(Record excerpts Opens)
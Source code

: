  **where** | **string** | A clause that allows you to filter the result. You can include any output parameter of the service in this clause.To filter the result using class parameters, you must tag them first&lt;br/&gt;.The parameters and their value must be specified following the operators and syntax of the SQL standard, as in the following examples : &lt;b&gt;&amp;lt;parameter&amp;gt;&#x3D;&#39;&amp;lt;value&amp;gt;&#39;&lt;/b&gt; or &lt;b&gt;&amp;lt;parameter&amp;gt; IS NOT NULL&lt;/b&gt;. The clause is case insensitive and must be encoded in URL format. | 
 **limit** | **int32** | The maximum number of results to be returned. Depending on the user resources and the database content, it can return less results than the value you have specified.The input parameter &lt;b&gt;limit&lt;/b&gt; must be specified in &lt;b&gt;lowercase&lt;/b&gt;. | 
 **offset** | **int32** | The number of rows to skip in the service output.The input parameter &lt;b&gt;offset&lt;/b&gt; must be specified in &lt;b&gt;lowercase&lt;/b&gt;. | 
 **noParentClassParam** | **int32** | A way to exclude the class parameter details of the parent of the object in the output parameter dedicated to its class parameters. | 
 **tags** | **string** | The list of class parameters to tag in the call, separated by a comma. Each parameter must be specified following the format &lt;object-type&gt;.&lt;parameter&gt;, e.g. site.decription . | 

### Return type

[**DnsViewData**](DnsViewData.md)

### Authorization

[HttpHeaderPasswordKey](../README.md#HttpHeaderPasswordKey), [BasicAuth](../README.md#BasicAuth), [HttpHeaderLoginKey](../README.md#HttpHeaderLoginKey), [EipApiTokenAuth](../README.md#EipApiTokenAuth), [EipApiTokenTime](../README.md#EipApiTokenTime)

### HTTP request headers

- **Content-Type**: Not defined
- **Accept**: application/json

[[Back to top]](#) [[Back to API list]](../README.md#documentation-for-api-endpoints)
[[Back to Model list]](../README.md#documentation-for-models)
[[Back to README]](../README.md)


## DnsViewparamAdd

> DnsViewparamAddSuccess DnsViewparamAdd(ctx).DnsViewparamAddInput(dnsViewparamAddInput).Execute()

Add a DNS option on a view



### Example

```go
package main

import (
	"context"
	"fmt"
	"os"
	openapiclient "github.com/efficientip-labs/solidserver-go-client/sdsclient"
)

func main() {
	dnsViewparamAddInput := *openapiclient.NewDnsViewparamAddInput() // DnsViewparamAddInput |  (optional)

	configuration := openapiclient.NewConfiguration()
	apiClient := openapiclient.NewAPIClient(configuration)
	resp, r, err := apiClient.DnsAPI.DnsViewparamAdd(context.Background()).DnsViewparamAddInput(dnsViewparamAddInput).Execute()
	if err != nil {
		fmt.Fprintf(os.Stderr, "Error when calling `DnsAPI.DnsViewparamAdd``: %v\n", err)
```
(Record excerpts Closes)
### What you will do
Give the number of lines in the listing above where the word "openapiclient" appears, and nothing else.

### Your solution
4